Alla Biennale di Venezia del 1928 espone Mattuino, tela conservata alla GAM di Milano, e a quella del 1930 presenta invece Il contadino, Personaggio in cerca d’autore, I fidanzati, L’officina dei sogni, Miraggio e La tavolozza, tutti dipinti che riflettono un chiaro accostamento tra studio dell’antico e riferimenti surrealisti.

L’aspetto muliebre

Tra la fine degli anni Venti e l’inizio dei Trenta, Mario Tozzi vive il momento di massimo apprezzamento da parte della critica, anche in corrispondenza della partecipazione alla Quadriennale di Roma del 1931 con Il sole nella prigione, dipinto dai complessi riferimenti onirici.

Nel 1932 è di nuovo alla Biennale di Venezia con La porta chiusa, Natura morta, Il pittore, Il desiderio insoddisfatto, Venere e amore, Donna musica – Omaggio a Claudel e Oggetti disparati.
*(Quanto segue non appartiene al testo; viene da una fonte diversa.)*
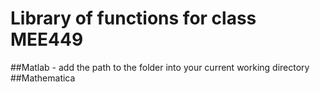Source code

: # Library of functions for class MEE449
##Matlab - add the path to the folder into your current working directory 
##Mathematica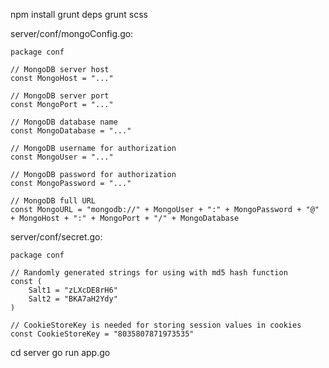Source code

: npm install
grunt deps
grunt scss

server/conf/mongoConfig.go:

    package conf

    // MongoDB server host
    const MongoHost = "..."

    // MongoDB server port
    const MongoPort = "..."

    // MongoDB database name
    const MongoDatabase = "..."

    // MongoDB username for authorization
    const MongoUser = "..."

    // MongoDB password for authorization
    const MongoPassword = "..."

    // MongoDB full URL
    const MongoURL = "mongodb://" + MongoUser + ":" + MongoPassword + "@" + MongoHost + ":" + MongoPort + "/" + MongoDatabase

server/conf/secret.go:

    package conf

    // Randomly generated strings for using with md5 hash function
    const (
    	Salt1 = "zLXcDE8rH6"
    	Salt2 = "BKA7aH2Ydy"
    )

    // CookieStoreKey is needed for storing session values in cookies
    const CookieStoreKey = "8035807871973535"

cd server
go run app.go
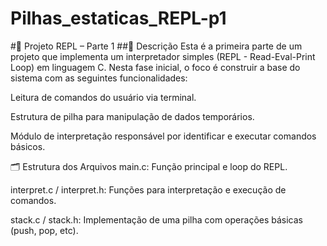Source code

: # Pilhas_estaticas_REPL-p1
#🧠 Projeto REPL – Parte 1
##📌 Descrição
Esta é a primeira parte de um projeto que implementa um interpretador simples (REPL - Read-Eval-Print Loop) em linguagem C. Nesta fase inicial, o foco é construir a base do sistema com as seguintes funcionalidades:

Leitura de comandos do usuário via terminal.

Estrutura de pilha para manipulação de dados temporários.

Módulo de interpretação responsável por identificar e executar comandos básicos.

🗂️ Estrutura dos Arquivos
main.c: Função principal e loop do REPL.

interpret.c / interpret.h: Funções para interpretação e execução de comandos.

stack.c / stack.h: Implementação de uma pilha com operações básicas (push, pop, etc).
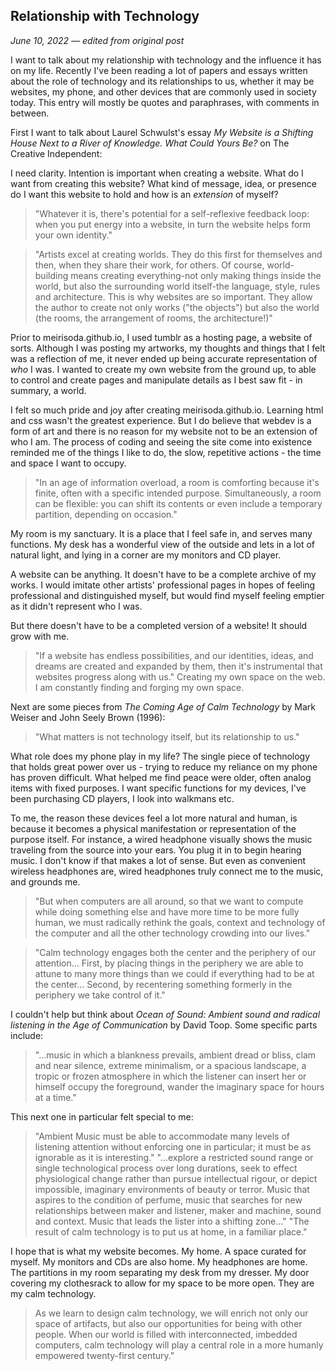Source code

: ## Relationship with Technology
_June 10, 2022 — edited from original post_

I want to talk about my relationship with technology and the influence it has on my life. Recently I've been reading a lot of papers and essays written about the role of technology and its relationships to us, whether it may be websites, my phone, and other devices that are commonly used in society today. This entry will mostly be quotes and paraphrases, with comments in between.

First I want to talk about Laurel Schwulst's essay _My Website is a Shifting House Next to a River of Knowledge. What Could Yours Be?_ on The Creative Independent:

I need clarity. Intention is important when creating a website. What do I want from creating this website? What kind of message, idea, or presence do I want this website to hold and how is an _extension_ of myself?

> "Whatever it is, there's potential for a self-reflexive feedback loop: when you put energy into a website, in turn the website helps form your own identity."

> "Artists excel at creating worlds. They do this first for themselves and then, when they share their work, for others. Of course, world-building means creating everything-not only making things inside the world, but also the surrounding world itself-the language, style, rules and architecture. This is why websites are so important. They allow the author to create not only works ("the objects") but also the world (the rooms, the arrangement of rooms, the architecture!)" 

Prior to meirisoda.github.io, I used tumblr as a hosting page, a website of sorts. Although I was posting my artworks, my thoughts and things that I felt was a reflection of me, it never ended up being accurate representation of *who* I was. I wanted to create my own website from the ground up, to able to control and create pages and manipulate details as I best saw fit - in summary, a world.

I felt so much pride and joy after creating meirisoda.github.io. Learning html and css wasn't the greatest experience. But I do believe that webdev is a form of art and there is no reason for my website not to be an extension of who I am. The process of coding and seeing the site come into existence reminded me of the things I like to do, the slow, repetitive actions - the time and space I want to occupy.

> "In an age of information overload, a room is comforting because it's finite, often with a specific intended purpose. Simultaneously, a room can be flexible: you can shift its contents or even include a temporary partition, depending on occasion."

My room is my sanctuary. It is a place that I feel safe in, and serves many functions. My desk has a wonderful view of the outside and lets in a lot of natural light, and lying in a corner are my monitors and CD player.

A website can be anything. It doesn't have to be a complete archive of my works. I would imitate other artists' professional pages in hopes of feeling professional and distinguished myself, but would find myself feeling emptier as it didn't represent who I was.

But there doesn't have to be a completed version of a website! It should grow with me.

> "If a website has endless possibilities, and our identities, ideas, and dreams are created and expanded by them, then it's instrumental that websites progress along with us."
Creating my own space on the web. I am constantly finding and forging my own space.

Next are some pieces from _The Coming Age of Calm Technology_ by Mark Weiser and John Seely Brown (1996):

> "What matters is not technology itself, but its relationship to us."

What role does my phone play in my life? The single piece of technology that holds great power over us - trying to reduce my reliance on my phone has proven difficult. What helped me find peace were older, often analog items with fixed purposes. I want specific functions for my devices, I've been purchasing CD players, I look into walkmans etc.

To me, the reason these devices feel a lot more natural and human, is because it becomes a physical manifestation or representation of the purpose itself. For instance, a wired headphone visually shows the music traveling from the source into your ears. You plug it in to begin hearing music. I don't know if that makes a lot of sense. But even as convenient wireless headphones are, wired headphones truly connect me to the music, and grounds me.

> "But when computers are all around, so that we want to compute while doing something else and have more time to be more fully human, we must radically rethink the goals, context and technology of the computer and all the other technology crowding into our lives."

> "Calm technology engages both the center and the periphery of our attention... First, by placing things in the periphery we are able to attune to many more things than we could if everything had to be at the center... Second, by recentering something formerly in the periphery we take control of it."

I couldn't help but think about _Ocean of Sound: Ambient sound and radical listening in the Age of Communication_ by David Toop. Some specific parts include:
>  "...music in which a blankness prevails, ambient dread or bliss, clam and near silence, extreme minimalism, or a spacious landscape, a tropic or frozen atmosphere in which the listener can insert her or himself occupy the foreground, wander the imaginary space for hours at a time."

This next one in particular felt special to me:

> "Ambient Music must be able to accommodate many levels of listening attention without enforcing one in particular; it must be as ignorable as it is interesting."
> "...explore a restricted sound range or single technological process over long durations, seek to effect physiological change rather than pursue intellectual rigour, or depict impossible, imaginary environments of beauty or terror. Music that aspires to the condition of perfume, music that searches for new relationships between maker and listener, maker and machine, sound and context. Music that leads the lister into a shifting zone..."
> "The result of calm technology is to put us at home, in a familiar place."

I hope that is what my website becomes. My home. A space curated for myself. My monitors and CDs are also home. My headphones are home. The partitions in my room separating my desk from my dresser. My door covering my clothesrack to allow for my space to be more open. They are my calm technology.
    
> As we learn to design calm technology, we will enrich not only our space of artifacts, but also our opportunities for being with other people. When our world is filled with interconnected, imbedded computers, calm technology will play a central role in a more humanly empowered twenty-first century."


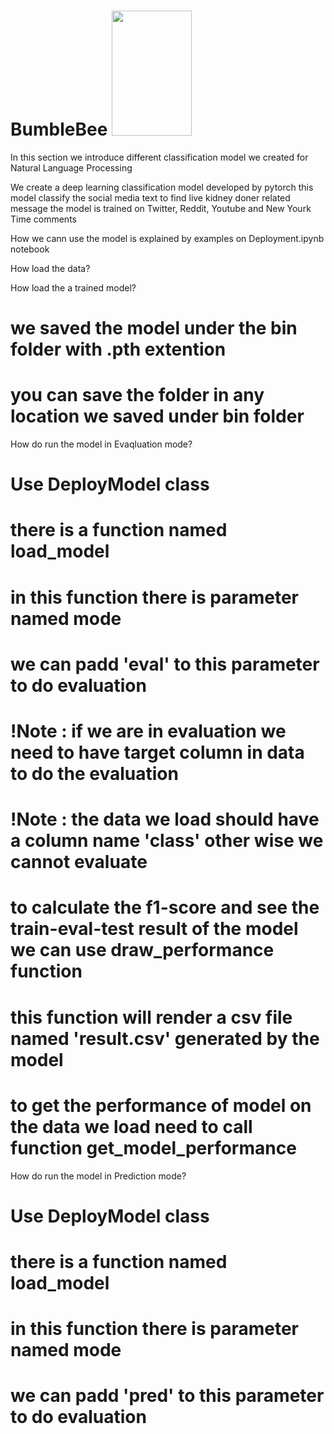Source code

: # BumbleBee <img src="https://user-images.githubusercontent.com/25641555/76114333-d7a63480-5fb3-11ea-96e1-8d2ff27c4a7f.png" width="128" height="200" /> 

In this section we introduce different classification model we created for Natural Language Processing

We create a deep learning classification model developed by pytorch
this model classify the social media text to find live kidney doner related message the model is trained 
on Twitter, Reddit, Youtube and New Yourk Time comments

How we cann use the model is explained by examples on Deployment.ipynb notebook

How load the data?



How load the a trained model?

# we saved the model under the bin folder with .pth extention
# you can save the folder in any location we saved under bin folder

How do run the model in Evaqluation mode?

# Use DeployModel class 
# there is a function named load_model
# in this function there is parameter named mode
# we can padd 'eval' to this parameter to do evaluation
# !Note : if we are in evaluation we need to have target column in data to do the evaluation
# !Note : the data we load should have a column name 'class' other wise we cannot evaluate
# to calculate the f1-score and see the train-eval-test result of the model we can use draw_performance function
# this function will render a csv file named 'result.csv' generated by the model
# to get the performance of model on the data we load need to call function get_model_performance

How do run the model in Prediction mode?

# Use DeployModel class 
# there is a function named load_model
# in this function there is parameter named mode
# we can padd 'pred' to this parameter to do evaluation
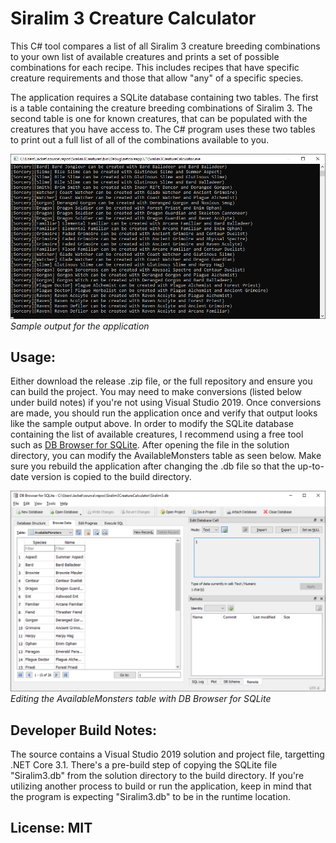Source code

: # Siralim 3 Creature Calculator

This C# tool compares a list of all Siralim 3 creature breeding combinations to your own list of available creatures and prints a set of possible combinations for each recipe. This includes recipes that have specific creature requirements and those that allow "any" of a specific species.

The application requires a SQLite database containing two tables. The first is a table containing the creature breeding combinations of Siralim 3. The second table is one for known creatures, that can be populated with the creatures that you have access to. The C# program uses these two tables to print out a full list of all of the combinations available to you. 

![Sample Output](sample/sampleOutput.png)  
*Sample output for the application*

## Usage:
Either download the release .zip file, or the full repository and ensure you can build the project. You may need to make conversions (listed below under build notes) if you're not using Visual Studio 2019. Once conversions are made, you should run the application once and verify that output looks like the sample output above. In order to modify the SQLite database containing the list of available creatures, I recommend using a free tool such as [DB Browser for SQLite](https://sqlitebrowser.org/). After opening the file in the solution directory, you can modify the AvailableMonsters table as seen below. Make sure you rebuild the application after changing the .db file so that the up-to-date version is copied to the build directory.

![DB Modification Example](sample/dbBrowser.png)  
*Editing the AvailableMonsters table with DB Browser for SQLite*

## Developer Build Notes:
The source contains a Visual Studio 2019 solution and project file, targetting .NET Core 3.1. There's a pre-build step of copying the SQLite file "Siralim3.db" from the solution directory to the build directory. If you're utilizing another process to build or run the application, keep in mind that the program is expecting "Siralim3.db" to be in the runtime location.

## License: MIT
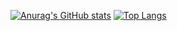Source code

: [![Anurag's GitHub stats](https://github-readme-stats.vercel.app/api?username=nonick-mc&theme=radical)](https://github.com/anuraghazra/github-readme-stats)
[![Top Langs](https://github-readme-stats.vercel.app/api/top-langs/?username=nonick-mc&layout=compact)](https://github.com/anuraghazra/github-readme-stats)

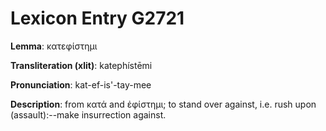 # Lexicon Entry G2721

**Lemma**: κατεφίστημι

**Transliteration (xlit)**: katephístēmi

**Pronunciation**: kat-ef-is'-tay-mee

**Description**:
from κατά and ἐφίστημι; to stand over against, i.e. rush upon (assault):--make insurrection against.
L’atmosfera densa di mistero, spesso popolata da manichini resi statue e quindi a metà tra l’inanimato e l’umano, continuano a popolare le opere di Mario Tozzi, fino all’inizio degli anni Quaranta. Alla II Quadriennale del 1935 espone In riva al mare, L’autunno, Frutta in riva al lago, Il dopolavoro, Pausa nell’atelier, Il villaggio dei nudisti, Natura morta.

A quella del 1939 espone invece opere nettamente e definitivamente più classiche e pulite come Maria ed Elisabetta, Mattino alla fattoria, Estate, Il cane e la sciancata. Lo stesso vale per le nove tele presentate all’ultima Quadriennale prima del ritiro ventennale di Mario Tozzi, tra cui La fanciulla in riva al lago, La Sabina, Cristalli contro luce e Natura morta.

Sono degli anni Sessanta e Settanta numerosi dipinti muliebri, realizzati in Italia, dopo la sua lunga malattia. Ne sono esempio il ciclo delle Bagnanti del 1967 e opere come Donna dal braccio alzato e La grande giocoliera.